■ Saved data entries ■
::::::::::
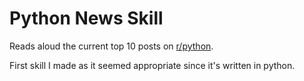 # Python News Skill

Reads aloud the current top 10 posts on [r/python](www.reddit.com/r/python).

First skill I made as it seemed appropriate since it's written in python.
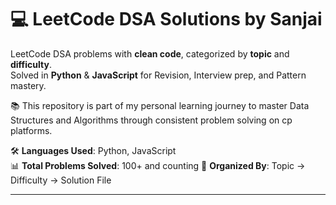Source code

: # 💻 LeetCode DSA Solutions by Sanjai

LeetCode DSA problems with **clean code**, categorized by **topic** and **difficulty**.  
Solved in **Python** & **JavaScript** for Revision, Interview prep, and Pattern mastery.

📚 This repository is part of my personal learning journey to master Data Structures and Algorithms through consistent problem solving on cp platforms.

🛠️ **Languages Used**: Python, JavaScript  
📊 **Total Problems Solved**: 100+ and counting
📂 **Organized By**: Topic → Difficulty → Solution File

---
::::::::::
■ WHAT IS NEEDED ■
Lines in the data that include the word "LeetCode" should all be copied.

■ TASK OUTPUT ■
: # 💻 LeetCode DSA Solutions by Sanjai
LeetCode DSA problems with **clean code**, categorized by **topic** and **difficulty**.  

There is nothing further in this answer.